Exercise directions> Below are some entries. Output each one exactly as it appears.

>>>

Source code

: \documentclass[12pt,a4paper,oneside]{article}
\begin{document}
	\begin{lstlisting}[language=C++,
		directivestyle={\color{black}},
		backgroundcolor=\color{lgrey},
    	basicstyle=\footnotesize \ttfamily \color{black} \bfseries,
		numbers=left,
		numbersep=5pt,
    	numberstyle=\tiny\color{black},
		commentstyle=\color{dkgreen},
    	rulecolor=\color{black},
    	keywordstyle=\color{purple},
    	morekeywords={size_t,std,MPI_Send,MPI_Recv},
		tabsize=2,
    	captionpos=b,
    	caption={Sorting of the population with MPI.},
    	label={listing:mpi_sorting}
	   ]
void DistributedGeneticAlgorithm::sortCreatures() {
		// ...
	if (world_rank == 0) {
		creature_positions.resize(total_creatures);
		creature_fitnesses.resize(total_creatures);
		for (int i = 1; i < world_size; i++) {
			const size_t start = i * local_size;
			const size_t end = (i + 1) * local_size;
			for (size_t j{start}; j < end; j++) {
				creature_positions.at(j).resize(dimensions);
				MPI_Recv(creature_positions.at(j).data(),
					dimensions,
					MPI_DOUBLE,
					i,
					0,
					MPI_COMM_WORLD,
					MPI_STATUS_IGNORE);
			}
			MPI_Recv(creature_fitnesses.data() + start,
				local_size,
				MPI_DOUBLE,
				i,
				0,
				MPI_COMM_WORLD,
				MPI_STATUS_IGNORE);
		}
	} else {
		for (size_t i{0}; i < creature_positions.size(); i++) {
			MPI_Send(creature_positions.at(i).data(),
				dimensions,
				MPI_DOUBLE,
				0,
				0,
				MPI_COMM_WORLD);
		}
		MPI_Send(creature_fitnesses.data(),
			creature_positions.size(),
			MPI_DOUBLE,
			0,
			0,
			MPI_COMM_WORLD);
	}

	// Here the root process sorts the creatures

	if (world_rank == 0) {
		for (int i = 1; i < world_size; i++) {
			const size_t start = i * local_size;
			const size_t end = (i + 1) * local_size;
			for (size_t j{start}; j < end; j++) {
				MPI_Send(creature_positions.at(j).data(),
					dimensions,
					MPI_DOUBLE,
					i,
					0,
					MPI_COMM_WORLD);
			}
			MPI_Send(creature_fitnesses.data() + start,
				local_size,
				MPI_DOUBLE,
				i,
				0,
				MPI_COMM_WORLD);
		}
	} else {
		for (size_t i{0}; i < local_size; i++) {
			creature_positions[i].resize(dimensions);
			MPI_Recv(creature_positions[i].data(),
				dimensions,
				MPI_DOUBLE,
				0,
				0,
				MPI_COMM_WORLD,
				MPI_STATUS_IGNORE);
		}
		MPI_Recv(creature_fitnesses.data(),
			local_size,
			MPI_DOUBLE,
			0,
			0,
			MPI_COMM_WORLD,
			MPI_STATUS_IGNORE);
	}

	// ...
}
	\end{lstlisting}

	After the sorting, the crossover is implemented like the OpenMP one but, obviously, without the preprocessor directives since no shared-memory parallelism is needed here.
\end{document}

<<<

Answer section>
Source code

: \documentclass[12pt,a4paper,oneside]{article}
\begin{document}
	\begin{lstlisting}[language=C++,
		directivestyle={\color{black}},
		backgroundcolor=\color{lgrey},
    	basicstyle=\footnotesize \ttfamily \color{black} \bfseries,
		numbers=left,
		numbersep=5pt,
    	numberstyle=\tiny\color{black},
		commentstyle=\color{dkgreen},
    	rulecolor=\color{black},
    	keywordstyle=\color{purple},
    	morekeywords={size_t,std,MPI_Send,MPI_Recv},
		tabsize=2,
    	captionpos=b,
    	caption={Sorting of the population with MPI.},
    	label={listing:mpi_sorting}
	   ]
void DistributedGeneticAlgorithm::sortCreatures() {
		// ...
	if (world_rank == 0) {
		creature_positions.resize(total_creatures);
		creature_fitnesses.resize(total_creatures);
		for (int i = 1; i < world_size; i++) {
			const size_t start = i * local_size;
			const size_t end = (i + 1) * local_size;
			for (size_t j{start}; j < end; j++) {
				creature_positions.at(j).resize(dimensions);
				MPI_Recv(creature_positions.at(j).data(),
					dimensions,
					MPI_DOUBLE,
					i,
					0,
					MPI_COMM_WORLD,
					MPI_STATUS_IGNORE);
			}
			MPI_Recv(creature_fitnesses.data() + start,
				local_size,
				MPI_DOUBLE,
				i,
				0,
				MPI_COMM_WORLD,
				MPI_STATUS_IGNORE);
		}
	} else {
		for (size_t i{0}; i < creature_positions.size(); i++) {
			MPI_Send(creature_positions.at(i).data(),
				dimensions,
				MPI_DOUBLE,
				0,
				0,
				MPI_COMM_WORLD);
		}
		MPI_Send(creature_fitnesses.data(),
			creature_positions.size(),
			MPI_DOUBLE,
			0,
			0,
			MPI_COMM_WORLD);
	}

	// Here the root process sorts the creatures

	if (world_rank == 0) {
		for (int i = 1; i < world_size; i++) {
			const size_t start = i * local_size;
			const size_t end = (i + 1) * local_size;
			for (size_t j{start}; j < end; j++) {
				MPI_Send(creature_positions.at(j).data(),
					dimensions,
					MPI_DOUBLE,
					i,
					0,
					MPI_COMM_WORLD);
			}
			MPI_Send(creature_fitnesses.data() + start,
				local_size,
				MPI_DOUBLE,
				i,
				0,
				MPI_COMM_WORLD);
		}
	} else {
		for (size_t i{0}; i < local_size; i++) {
			creature_positions[i].resize(dimensions);
			MPI_Recv(creature_positions[i].data(),
				dimensions,
				MPI_DOUBLE,
				0,
				0,
				MPI_COMM_WORLD,
				MPI_STATUS_IGNORE);
		}
		MPI_Recv(creature_fitnesses.data(),
			local_size,
			MPI_DOUBLE,
			0,
			0,
			MPI_COMM_WORLD,
			MPI_STATUS_IGNORE);
	}

	// ...
}
	\end{lstlisting}

	After the sorting, the crossover is implemented like the OpenMP one but, obviously, without the preprocessor directives since no shared-memory parallelism is needed here.
\end{document}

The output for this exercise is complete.